Colin Kaepernick versus Dom Capers

The talk heading into their Week 1 matchup this season was how Dom Capers would scheme against Colin Kaepernick after he ran for an NFL-quarterback record 181 yards against the Packers' defense last postseason.

The Packers held the 49ers to 10 yards on seven zone-read rushes in Week 1, but Kaepernick threw for a career-high 412 yards. That included 350 from inside the pocket, which by itself would stand up as his career high.

Kaepernick has two of the four highest Total QBR games against the Packers in the last four seasons.

Kaepernick has been even better with his full complement of healthy receiving options.

Since Michael Crabtree returned in Week 13, Kaepernick has averaged nearly 50 more passing yards per game compared with his first 11 games, and his Total QBR of 73.3 ranks fourth in the NFL over the last five games.

Also, Capers will have to plan without Clay Matthews. Matthews had a season-high eight tackles, including three for a loss and a sack against the 49ers earlier this season.
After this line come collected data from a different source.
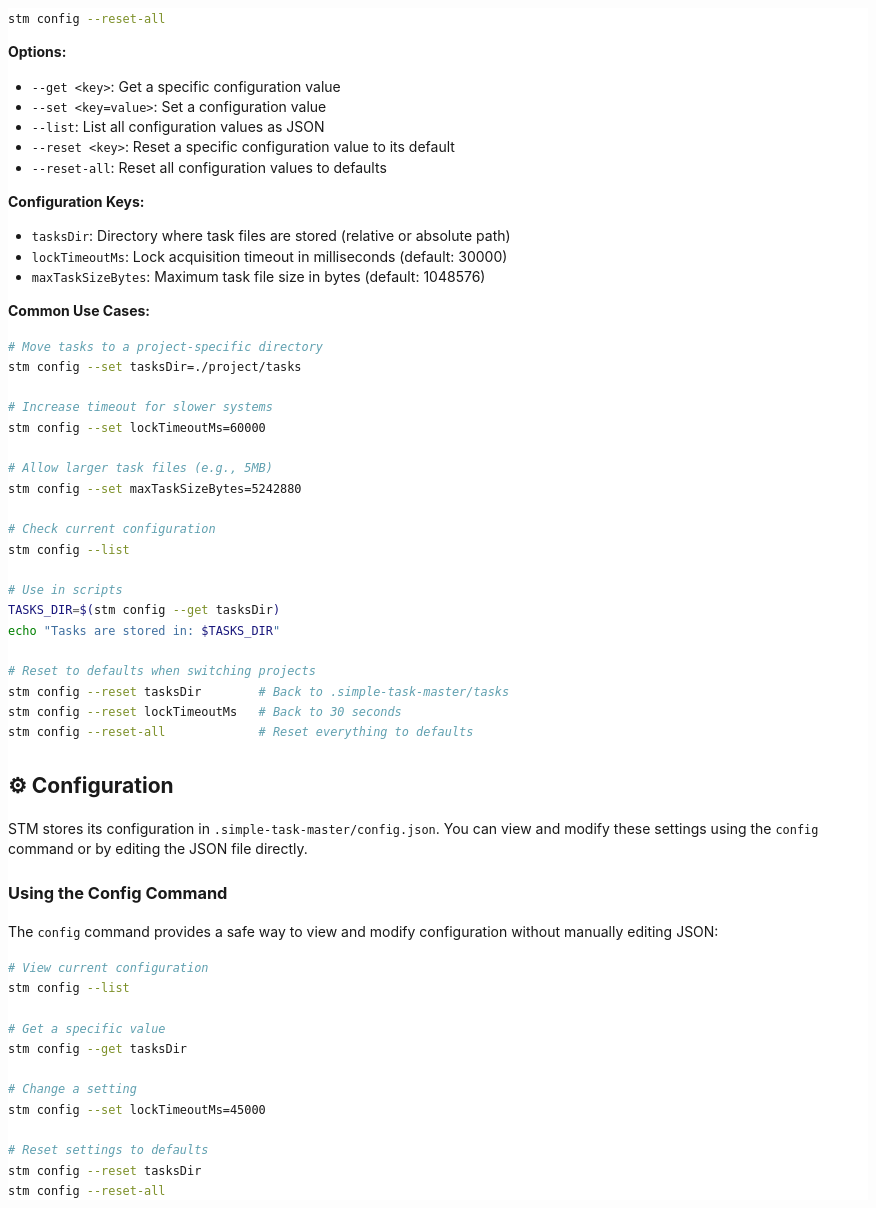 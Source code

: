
 ```bash
stm config --reset-all
```

**Options:**

- `--get <key>`: Get a specific configuration value
- `--set <key=value>`: Set a configuration value
- `--list`: List all configuration values as JSON
- `--reset <key>`: Reset a specific configuration value to its default
- `--reset-all`: Reset all configuration values to defaults

**Configuration Keys:**

- `tasksDir`: Directory where task files are stored (relative or absolute path)
- `lockTimeoutMs`: Lock acquisition timeout in milliseconds (default: 30000)
- `maxTaskSizeBytes`: Maximum task file size in bytes (default: 1048576)

**Common Use Cases:**

```bash
# Move tasks to a project-specific directory
stm config --set tasksDir=./project/tasks

# Increase timeout for slower systems
stm config --set lockTimeoutMs=60000

# Allow larger task files (e.g., 5MB)
stm config --set maxTaskSizeBytes=5242880

# Check current configuration
stm config --list

# Use in scripts
TASKS_DIR=$(stm config --get tasksDir)
echo "Tasks are stored in: $TASKS_DIR"

# Reset to defaults when switching projects
stm config --reset tasksDir        # Back to .simple-task-master/tasks
stm config --reset lockTimeoutMs   # Back to 30 seconds
stm config --reset-all             # Reset everything to defaults
```

## ⚙️ Configuration

STM stores its configuration in `.simple-task-master/config.json`. You can view and modify these settings using the `config` command or by editing the JSON file directly.

### Using the Config Command

The `config` command provides a safe way to view and modify configuration without manually editing JSON:

```bash
# View current configuration
stm config --list

# Get a specific value
stm config --get tasksDir

# Change a setting
stm config --set lockTimeoutMs=45000

# Reset settings to defaults
stm config --reset tasksDir
stm config --reset-all
```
Anquan Boldin vs. Packers' secondary

Anquan Boldin had 208 yards and a touchdown on 13 receptions against the Packers in Week 1, his most receiving yards since recording 217 in his NFL debut in 2003.

He was specifically a headache for the Packers out of bunch formations (three skill players clustered together, stacked on one side of the center). Boldin caught all five of his targets for 92 yards in those sets.

He also caught 4 of 5 third-down targets for 63 yards and a touchdown in Week 1.

That third-down success wasn't an aberration; Boldin ranked first in the NFL this season in third-down receptions (33), receiving yards (529) and first downs (27). Additionally, he caught 75 percent of his third-down targets, tied for the best catch percentage in the NFL among wide receivers (minimum 20 targets).

The bright lights won't intimidate Boldin. His 380 receiving yards in last year's postseason were the fourth most by a player in a single postseason under the current playoff format (since 1990).

Aaron Rodgers/Randall Cobb vs. 49ers’ secondary

Aaron Rodgers and Randall Cobb returned to the field against the Bears in a big way, hooking up for two touchdowns, including the game-winning score on fourth down with 46 seconds left.



Cobb played 37 of the Packers' 76 offensive snaps (48.7 percent) in that game, but made his only two targets of the game count. In fact, no quarterback and wide receiver combo has connected on a higher percentage of passes the last three seasons (minimum 150 attempts).

Rodgers was 7-of-9 passing with 108 yards and a touchdown targeting Cobb against the 49ers in Week 1, including 3-of-4 for 74 yards when he targeted Cobb at least 15 yards downfield.

The 49ers’ secondary has allowed a touchdown on such throws in four straight games, after allowing a total of two in their first 12 games this season.

This was also a weakness exposed last postseason when the 49ers allowed more touchdowns on throws at least 15 yards downfield (four) than in the entire 2012 regular season (two).

Did you know?

Temperatures are expected to be in the single digits. Since the start of 2008, his first year as a starter, Rodgers is 12-4 with the temperature at or below freezing and has the highest Total QBR (73.7) of any player to make at least three starts in such conditions.